President Trump said in a tweet Monday night that U.S. immigration agents are planning to make mass arrests starting next week, an apparent reference to a plan in preparation for months that aims to round up thousands of migrant parents and children in a blitz operation across major U.S. cities.
Next week ICE will begin the process of removing the millions of illegal aliens who have illicitly found their way into the United States, Trump wrote, referring to U.S. Immigration and Customs Enforcement. They will be removed as fast as they come in.
Large-scale ICE enforcement operations are typically kept secret to avoid tipping off targets to possible arrest. In 2017, Trump and other senior officials threatened the mayor of Oakland, Calif., with criminal prosecution for alerting city residents that immigration raids were in the works.
Trump and his senior immigration adviser, Stephen Miller, have been prodding Homeland Security officials to arrest and remove thousands of family members whose deportation orders were expedited by the Justice Department this year as part of a plan known as the rocket docket.
In April, acting ICE director Ronald Vitiello and Homeland Security Secretary Kirstjen Nielsen were ousted after they hesitated to go forward with the plan, expressing concerns about its preparation, effectiveness and the risk of public outrage from images of migrant children being taken into custody or separated from their families.

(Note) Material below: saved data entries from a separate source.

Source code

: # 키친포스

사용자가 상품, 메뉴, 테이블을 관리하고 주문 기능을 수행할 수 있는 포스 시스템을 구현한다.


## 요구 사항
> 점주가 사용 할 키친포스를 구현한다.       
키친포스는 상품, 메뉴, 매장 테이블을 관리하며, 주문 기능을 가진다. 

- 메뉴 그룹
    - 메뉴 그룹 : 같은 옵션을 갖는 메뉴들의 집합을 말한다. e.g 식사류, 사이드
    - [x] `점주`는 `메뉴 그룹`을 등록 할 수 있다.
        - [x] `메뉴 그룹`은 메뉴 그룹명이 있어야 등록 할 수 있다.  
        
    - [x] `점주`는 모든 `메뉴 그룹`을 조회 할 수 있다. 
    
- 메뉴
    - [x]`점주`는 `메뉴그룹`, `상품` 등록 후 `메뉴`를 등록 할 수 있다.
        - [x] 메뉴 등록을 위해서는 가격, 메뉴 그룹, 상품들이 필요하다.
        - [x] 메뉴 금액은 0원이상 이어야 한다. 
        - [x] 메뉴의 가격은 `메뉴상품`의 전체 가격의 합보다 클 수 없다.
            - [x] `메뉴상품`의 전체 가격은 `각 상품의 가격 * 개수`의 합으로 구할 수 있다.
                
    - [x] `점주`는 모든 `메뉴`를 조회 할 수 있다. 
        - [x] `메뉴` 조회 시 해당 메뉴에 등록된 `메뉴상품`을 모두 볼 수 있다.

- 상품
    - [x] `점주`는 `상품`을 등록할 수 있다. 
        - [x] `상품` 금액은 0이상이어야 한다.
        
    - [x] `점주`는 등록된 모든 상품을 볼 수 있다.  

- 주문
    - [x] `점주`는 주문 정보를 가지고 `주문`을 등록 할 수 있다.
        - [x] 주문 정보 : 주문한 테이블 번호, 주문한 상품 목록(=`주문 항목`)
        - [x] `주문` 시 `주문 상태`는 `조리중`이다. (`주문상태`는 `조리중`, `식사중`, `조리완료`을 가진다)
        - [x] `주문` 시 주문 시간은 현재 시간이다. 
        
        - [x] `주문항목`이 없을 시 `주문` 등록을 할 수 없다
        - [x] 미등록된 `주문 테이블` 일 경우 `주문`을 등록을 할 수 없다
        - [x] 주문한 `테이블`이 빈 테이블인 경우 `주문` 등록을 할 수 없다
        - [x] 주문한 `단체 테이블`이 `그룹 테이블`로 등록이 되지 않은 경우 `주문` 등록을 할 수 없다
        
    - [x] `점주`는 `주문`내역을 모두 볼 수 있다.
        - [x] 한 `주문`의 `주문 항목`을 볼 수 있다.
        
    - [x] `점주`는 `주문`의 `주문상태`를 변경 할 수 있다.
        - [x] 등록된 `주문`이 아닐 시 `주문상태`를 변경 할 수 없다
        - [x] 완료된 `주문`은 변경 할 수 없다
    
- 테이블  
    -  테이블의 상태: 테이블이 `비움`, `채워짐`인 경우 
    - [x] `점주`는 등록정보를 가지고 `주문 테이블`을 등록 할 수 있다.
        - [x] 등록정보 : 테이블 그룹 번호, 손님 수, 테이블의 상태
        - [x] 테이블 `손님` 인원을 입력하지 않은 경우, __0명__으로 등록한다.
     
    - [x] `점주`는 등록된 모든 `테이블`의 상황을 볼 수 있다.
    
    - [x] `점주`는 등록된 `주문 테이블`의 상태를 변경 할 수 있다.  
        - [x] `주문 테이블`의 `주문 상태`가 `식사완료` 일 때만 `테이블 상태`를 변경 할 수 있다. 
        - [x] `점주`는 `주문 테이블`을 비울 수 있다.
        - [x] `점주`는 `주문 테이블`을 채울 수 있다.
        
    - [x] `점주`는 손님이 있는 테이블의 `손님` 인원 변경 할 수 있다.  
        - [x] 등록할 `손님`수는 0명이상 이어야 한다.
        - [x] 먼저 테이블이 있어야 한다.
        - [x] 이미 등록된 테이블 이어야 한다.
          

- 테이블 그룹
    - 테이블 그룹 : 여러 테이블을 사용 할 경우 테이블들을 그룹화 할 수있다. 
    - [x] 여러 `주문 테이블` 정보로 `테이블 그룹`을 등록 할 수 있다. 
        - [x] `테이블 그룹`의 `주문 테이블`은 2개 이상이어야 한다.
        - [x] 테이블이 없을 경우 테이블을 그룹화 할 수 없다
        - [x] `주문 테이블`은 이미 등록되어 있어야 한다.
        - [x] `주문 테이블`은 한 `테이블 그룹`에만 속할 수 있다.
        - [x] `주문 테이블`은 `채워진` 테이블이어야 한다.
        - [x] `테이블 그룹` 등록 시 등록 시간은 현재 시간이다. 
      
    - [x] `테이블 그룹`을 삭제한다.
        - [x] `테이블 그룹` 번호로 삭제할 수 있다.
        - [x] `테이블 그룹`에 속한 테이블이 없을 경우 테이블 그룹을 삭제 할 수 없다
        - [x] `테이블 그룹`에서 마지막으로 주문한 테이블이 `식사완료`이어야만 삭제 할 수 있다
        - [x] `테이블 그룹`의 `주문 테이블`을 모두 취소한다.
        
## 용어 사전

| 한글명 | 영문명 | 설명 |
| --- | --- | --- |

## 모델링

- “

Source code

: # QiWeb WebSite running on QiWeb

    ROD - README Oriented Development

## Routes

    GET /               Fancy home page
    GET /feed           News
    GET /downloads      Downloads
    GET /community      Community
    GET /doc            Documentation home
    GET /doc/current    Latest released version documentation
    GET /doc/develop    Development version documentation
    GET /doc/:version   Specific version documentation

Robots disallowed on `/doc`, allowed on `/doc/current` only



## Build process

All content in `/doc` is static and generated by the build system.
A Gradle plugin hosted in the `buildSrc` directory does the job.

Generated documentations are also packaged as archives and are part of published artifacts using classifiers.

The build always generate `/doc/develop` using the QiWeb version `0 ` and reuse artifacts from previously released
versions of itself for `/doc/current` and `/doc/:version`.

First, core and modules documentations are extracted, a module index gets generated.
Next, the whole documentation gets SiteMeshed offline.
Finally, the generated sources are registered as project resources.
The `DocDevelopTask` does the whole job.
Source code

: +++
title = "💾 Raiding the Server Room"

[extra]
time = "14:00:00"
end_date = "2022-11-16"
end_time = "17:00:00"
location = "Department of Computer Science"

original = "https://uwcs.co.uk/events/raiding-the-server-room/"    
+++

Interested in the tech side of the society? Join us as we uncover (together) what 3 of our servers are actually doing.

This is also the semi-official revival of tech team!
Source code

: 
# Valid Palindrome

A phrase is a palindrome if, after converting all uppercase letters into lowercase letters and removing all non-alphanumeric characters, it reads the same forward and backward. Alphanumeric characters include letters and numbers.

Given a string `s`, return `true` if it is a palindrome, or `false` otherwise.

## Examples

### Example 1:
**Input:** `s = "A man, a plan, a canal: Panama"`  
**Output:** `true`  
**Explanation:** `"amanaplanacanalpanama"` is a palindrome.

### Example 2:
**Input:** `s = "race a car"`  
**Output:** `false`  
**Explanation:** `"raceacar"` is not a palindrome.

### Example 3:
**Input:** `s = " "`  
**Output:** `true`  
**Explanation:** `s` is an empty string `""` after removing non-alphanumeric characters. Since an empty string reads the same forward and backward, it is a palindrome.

U.S. officials with knowledge of the preparations have said in recent days that the operation was not imminent, and ICE officials said late Monday night that they were not aware that the president planned to divulge their enforcement plans on Twitter.
Executing a large-scale operation of the type under discussion requires hundreds and perhaps thousands of U.S. agents and supporting law enforcement personnel, as well as weeks of intelligence gathering and planning to verify addresses and locations of individuals targeted for arrest.
According to DHS officials, nearly all unauthorized migrants who came to the United States in 2017 in family groups remain present in the country.
Some of those families are awaiting adjudication of asylum claims, but administration officials say a growing number are skipping out on court hearings while hoping to live and work in the United States as long as possible.
Publicizing a future law enforcement operation is unheard of at ICE. Trump administration officials blasted Oakland Mayor Libby Schaaf last year for warning immigrants about an impending raid, saying she endangered agents’ safety.